Ils constituent des potentialités toujours présentes
; ils continuent d’habiter nos univers de virtualité
; le stalinisme du Goulag, le despotisme maoïste, peuvent renaître,
demain, dans de nouveaux contextes.
Sous des formes variées, un microfascisme prolifère
dans les pores de nos sociétés, se manifestant à
travers le racisme, la xénophobie, la remontée des
fondamentalismes religieux, du militarisme, de l’oppression
des femmes.
L’histoire ne garantit aucun franchissement irréversible
de "seuils progressistes". Seules les pratiques humaines,
un volontarisme collectif peuvent nous prémunir de retomber
dans les pires barbaries. A cet égard, il serait tout à
fait illusoire de s’en remettre aux impératifs formels
de la défense des "droits de l’homme" ou
du "droit des peuples". Les droits ne sont pas garantis
par une autorité divine ; ils reposent sur la vitalité
des institutions et des formations de pouvoir qui en soutiennent
l’existence.
Une condition primordiale pour aboutir à la promotion d’une
nouvelle conscience planétaire résidera donc dans
notre capacité collective à faire réémerger
des systèmes de valeurs échappant au laminage moral,
psychologique et social auquel procède la valorisation capitaliste
uniquement axée sur le profit économique. La joie
de vivre, la solidarité, la compassion à l’égard
d’autrui doivent être considérées comme
des sentiments en voie de disparition et qu’il convient de
protéger, de vivifier, de réimpulser dans de nouvelles
voies. ( ?)
La puissance de suggestion de la théorie de l’information
a contribué à masquer l’importance des dimensions
énonciatrices de la communication. Elle a souvent conduit
à oublier que c’est seulement s’il est reçu
qu’un message prend son sens, et non simplement parce qu’il
est transmis. L’information ne peut être réduite
à ses manifestations objectives ; elle est, essentiellement,
production de subjectivité, prise de consistance d’univers
incorporels. Et ces derniers aspects ne peuvent être réduits
à une analyse en termes d’improbabilité et calculés
sur la base de choix binaires. La vérité de l’information
renvoie toujours à un événement existentiel
chez ceux qui la reçoivent. Son registre n’est pas
celui de l’exactitude des faits, mais celui de la pertinence
d’un problème, de la consistance d’un univers
de valeurs.

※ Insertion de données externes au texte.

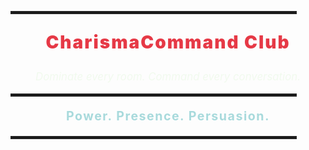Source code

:<p align="center">
  <hr style="width: 90%; border: 2px solid #222; background-color: #111;">
</p>

<p align="center" style="color: #e63946; font-weight: 900; font-size: 2em; letter-spacing: 2px;">
  CharismaCommand Club
</p>

<p align="center" style="font-style: italic; font-size: 1.2em; color: #f1faee;">
  <em>Dominate every room. Command every conversation.</em>
</p>

<p align="center">
  <hr style="width: 90%; border: 2px solid #222; background-color: #111;">
</p>

<p align="center" style="font-weight: 700; font-size: 1.4em; color: #a8dadc; letter-spacing: 1.5px;">
  Power. Presence. Persuasion.
</p>

<p align="center">
  <hr style="width: 90%; border: 2px solid #222; background-color: #111;">
</p>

La crise actuelle des médias et la ligne d’ouverture
vers une ère postmédias constituent les symptômes
d’une crise beaucoup plus profonde.
Ce sur quoi j’entends mettre l’accent, c’est
sur le caractère foncièrement pluraliste, multicentré,
hétérogène, de la subjectivité contemporaine,
malgré l’homogénéisation dont elle est
l’objet du fait de sa mass-médiatisation. A cet égard,
un individu est déjà un "collectif" de composantes
hétérogènes. Un fait subjectif renvoie à
des territoires personnels - le corps, le moi, - mais, en même
temps, à des territoires collectifs - la famille, le groupe,
l’ethnie. Et à cela s’ajoutent toutes les procédures
de subjectivation qui s’incarnent dans la parole, l’écriture,
l’informatique, les machines technologiques.
Dans les sociétés antérieures au capitalisme,
l’initiation aux choses de la vie et aux mystères du
monde passait par le canal de rapports familiaux, de rapports de
classes d’âge, de rapports de clan, de corporation,
de rituels, etc. Ce type d’échange direct entre individus
tend à se raréfier. C’est à travers de
multiples médiations que se forge la subjectivité,
tandis que les rapports individuels entre les générations,
les sexes, les groupes de proximité se distendent.
Par exemple, très souvent, la fonction des grands-parents
comme support d’une mémoire intergénérationnelle
pour les enfants disparaît. L’enfant se développe
dans un contexte hanté par la télévision, les
jeux informatiques, les communications télématiques,
les bandes dessinées...
Une nouvelle solitude machinique est née, qui n’est
certes pas sans qualité, mais qui mériterait d’être
retravaillée en permanence de façon qu’elle
puisse s’accorder avec des formes renouvelées de socialité.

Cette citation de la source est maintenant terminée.